[EM] STV+AV
David L Wetzell
wetzelld at gmail.com
Thu Feb 2 06:53:08 PST 2012
>
>
> ---------- Forwarded message ----------
> From: Bryan Mills <bmills at alumni.cmu.edu>
> To: David L Wetzell <wetzelld at gmail.com>
> >>> >
> >>> dlw: If the number of possible rankings is the number of seats + 2 then
> >>> it's not too bad. And nobody would be forced to rank umpteen
> candidates,
> >>> so the low-info voters could just vote for their favorite candidate.
> >>>
> >>
> >> The number of possible rankings is quite a lot larger than S+2. Even if
> >> you don't transfer votes from elected candidates, there are still C-S
> >> candidates eliminated -- so you'd have (C choose C-S-1)*(C-S-1)!
> >> distinguishable rankings, and even more if you allow equal rankings.
> The
> >> only way out seems to be to pre-filter the set of candidates, so you
> >> basically have to drop to approval voting at some point --
> >> candidate-registration petitions and the like -- and then we're back to
> an
> >> arbitrary cutoff.
> >>
> >
> > dlw: You misunderstood me. If voters are only permitted to rank S+2
> > candidates then it's not as bad for voters.
>
> I don't see how arbitrarily reducing voter options is "not as bad for
> voters"; especially if S is small, only allowing one to rank S+2
> candidates seems like it would result in either frequent undervotes or
> an increase in the need for strategic compromise-ballots.
>
dlw: Voters wd not be expected to rank everyone.

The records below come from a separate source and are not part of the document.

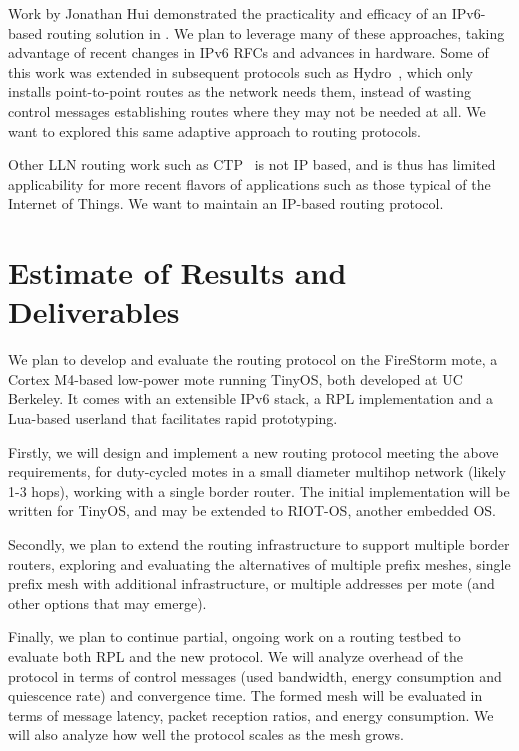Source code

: \documentclass[10pt]{article}
\begin{document}
Work by Jonathan Hui demonstrated the practicality and efficacy of an
IPv6-based routing solution in \cite{hui2008ip, hui2008extended}. We plan to
leverage many of these approaches, taking advantage of recent changes in IPv6
RFCs and advances in hardware.  Some of this work was extended in subsequent
protocols such as Hydro~\cite{dawson2010hydro}, which only installs
point-to-point routes as the network needs them, instead of wasting control
messages establishing routes where they may not be needed at all. We want to
explored this same adaptive approach to routing protocols.

Other LLN routing work such as CTP~\cite{fonseca2006collection} is not IP
based, and is thus has limited applicability for more recent flavors of
applications such as those typical of the Internet of Things. We want to
maintain an IP-based routing protocol.


\section{Estimate of Results and Deliverables}

We plan to develop and evaluate the routing protocol on the FireStorm mote, a Cortex M4-based low-power mote running TinyOS, both developed at UC Berkeley. It comes with an extensible IPv6 stack, a RPL implementation and a Lua-based userland that facilitates rapid prototyping. 

Firstly, we will design and implement a new routing protocol meeting the above requirements, for duty-cycled motes in a small diameter multihop network (likely 1-3 hops), working with a single border router. The initial implementation will be written for TinyOS, and may be extended to RIOT-OS, another embedded OS.

Secondly, we plan to extend the routing infrastructure to support multiple border routers, exploring and evaluating the alternatives of multiple prefix meshes, single prefix mesh with additional infrastructure, or multiple addresses per mote (and other options that may emerge).

Finally, we plan to continue partial, ongoing work on a routing testbed to evaluate both RPL and the new protocol. We will analyze overhead of the protocol in terms of control messages (used bandwidth, energy consumption and quiescence rate) and convergence time. The formed mesh will be evaluated in terms of message latency, packet reception ratios, and energy consumption. We will also analyze how well the protocol scales as the mesh grows.


 
\end{document}
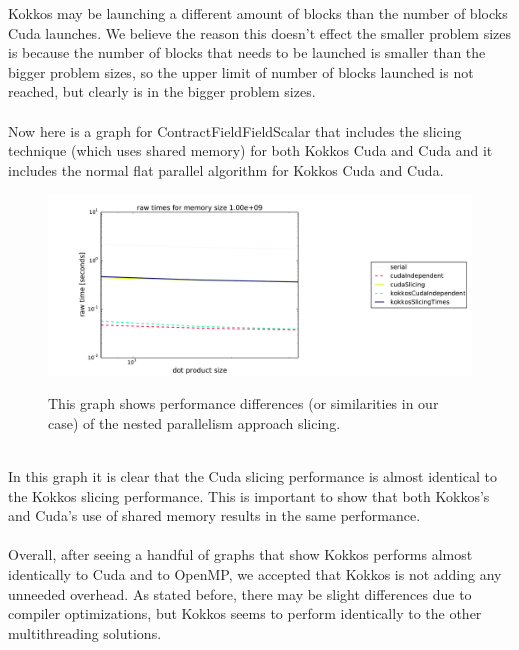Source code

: Kokkos may be launching a different amount of blocks than the number of blocks Cuda launches.
We believe the reason this doesn't effect the smaller problem sizes is because
the number of blocks that needs to be launched is smaller than the bigger problem sizes, so
the upper limit of number of blocks launched is not reached, but clearly is in the bigger problem sizes. \\
\\
Now here is a graph for ContractFieldFieldScalar that includes the slicing technique (which uses shared memory)
for both Kokkos Cuda and Cuda and it includes the normal flat parallel algorithm for Kokkos Cuda and Cuda. \\
\begin{figure}[!ht]
{\includegraphics[scale=.4]{CFFS_RawTimes_2d_largest_Comparison.pdf}}
\caption[ContractFieldFieldScalar Kokkos performance comparison]{This graph shows performance differences (or similarities in our case)
of the nested parallelism approach slicing.}
\label{fig:cffscomparison}
\end{figure} \\
In this graph it is clear that the Cuda slicing performance is almost identical
to the Kokkos slicing performance. This is important to show that both Kokkos's
and Cuda's use of shared memory results in the same performance. \\
\\
Overall, after seeing a handful of graphs that show Kokkos performs almost
identically to Cuda and to OpenMP, we accepted that Kokkos is not adding any
unneeded overhead. As stated before, there may be slight differences due to
compiler optimizations, but Kokkos seems to perform identically to the other
multithreading solutions.

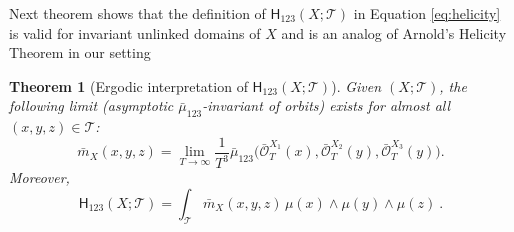 \documentclass[12pt]{article}
\newtheorem{theorem}{Theorem}[section]
\newcommand{\no}{\noindent}
\begin{document}
\no Next theorem shows that the definition of $\mathsf{H}_{123}(X;\mathcal{T})$
in Equation \eqref{eq:helicity} is valid for invariant unlinked domains of $X$ and is an analog of Arnold's Helicity Theorem in our setting

\begin{theorem}[Ergodic interpretation of $\mathsf{H}_{123}(X;\mathcal{T})$]\label{th:ergodic-mu}
 Given $(X;\mathcal{T})$, the following limit (asymptotic $\bar{\mu}_{123}$-invariant of orbits) exists for  almost 
 all $(x,y,z)\in \mathcal{T}$:
\begin{equation}\label{eq:bar-m_X}
 \bar{m}_X(x,y,z)=\lim_{T\to\infty} \frac{1}{T^3}\bar{\mu}_{123}\bigl(\bar{\mathscr{O}}^{X_1}_T(x),\bar{\mathscr{O}}^{X_2}_T(y),\bar{\mathscr{O}}^{X_3}_T(y)\bigr).
\end{equation}
Moreover, 
\begin{equation}\label{eq:H_123-ergodic}
 \mathsf{H}_{123}(X;\mathcal{T})=\int_{\mathcal{T}} \bar{m}_X(x,y,z)\,\mu(x)\wedge\mu(y)\wedge\mu(z)\ .
\end{equation}
\end{theorem}
\end{document}
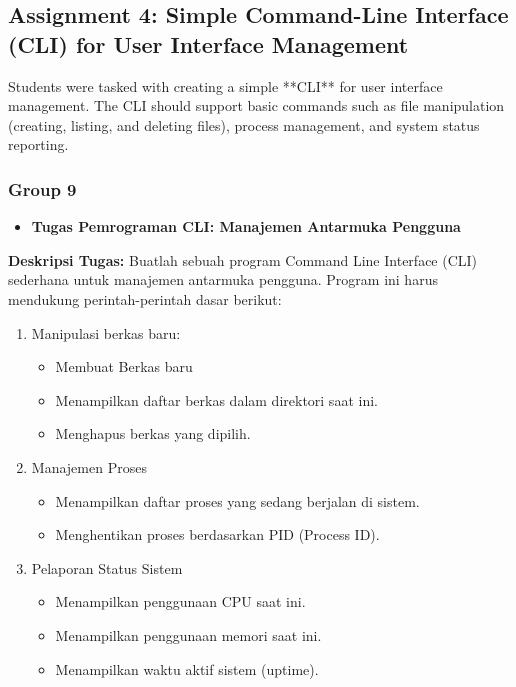 \documentclass[12pt]{article}
\begin{document}
\subsection{Assignment 4: Simple Command-Line Interface (CLI) for User Interface Management}
Students were tasked with creating a simple **CLI** for user interface management. The CLI should support basic commands such as file manipulation (creating, listing, and deleting files), process management, and system status reporting.

\subsubsection{Group 9}
\begin{itemize}
    \item \textbf{Tugas Pemrograman CLI: Manajemen Antarmuka Pengguna}
\end{itemize}
\par \textbf{Deskripsi Tugas:} Buatlah sebuah program Command Line Interface (CLI) sederhana untuk manajemen antarmuka pengguna. Program ini harus mendukung perintah-perintah dasar berikut:
\begin{enumerate}
    \item Manipulasi berkas baru:
    \begin{itemize}
        \item Membuat Berkas baru
        \item Menampilkan daftar berkas dalam direktori saat ini.
        \item Menghapus berkas yang dipilih.
    \end{itemize}
    \item Manajemen Proses
    \begin{itemize}
        \item Menampilkan daftar proses yang sedang berjalan di sistem.
        \item Menghentikan proses berdasarkan PID (Process ID).
    \end{itemize}
    \item Pelaporan Status Sistem
    \begin{itemize}
        \item Menampilkan penggunaan CPU saat ini.
        \item Menampilkan penggunaan memori saat ini.
        \item Menampilkan waktu aktif sistem (uptime).
    \end{itemize}
\end{enumerate}
\end{document}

It takes seriously the fact that there are limits to voter rationality and
understanding of candidates.
Besides, with STV, the lower-ranked votes are less likely to count anyways
and so it seems another case of making a mountain out of a molehill,
or holding to what is theoretically pure vs what is practically useful.
Yeah, voters might vote strategically for their 5th or 7th ranked candidate
if they are not permitted to rank the umpteen candidates in an election...
If that disturbs you greatly, relative to the many other serious electoral
reform issues then something is wrong.
>
> >> Partial rankings might be workable in a weighted-seat STV variant,
> though.
> >> If a vote only transfers in case of elimination (and not in case of
> >> surplus), one would only need to rank candidates down to the first
> >> candidate sufficiently likely to be elected, and you could split the
> ballot
> >> into manageable chunks by party. Determining a suitable cutoff
> candidate
> >> still has a cognitive cost, but it probably wouldn't be that bad in
> >> practice.
> >>
> >
> > If there are 3-5 seats STV then the number of candidates won't
> proliferate
> > too much and there'd be 5-7 places to vote. This would keep things
> > reasonable.
>
> To get reasonable proportionality with only 3-5 seats per district
> you'd probably need to go to an MMP system, with all its added
> complexity. Otherwise Droop proportionality doesn't buy you much over
> FPTP; with 5 seats the Droop quota measures to a precision of ~17%,
> and the remaining 17% in each district is still susceptible to
> gerrymandering.
>
Not much?
The goal here is not perfectionism wrt proportionality.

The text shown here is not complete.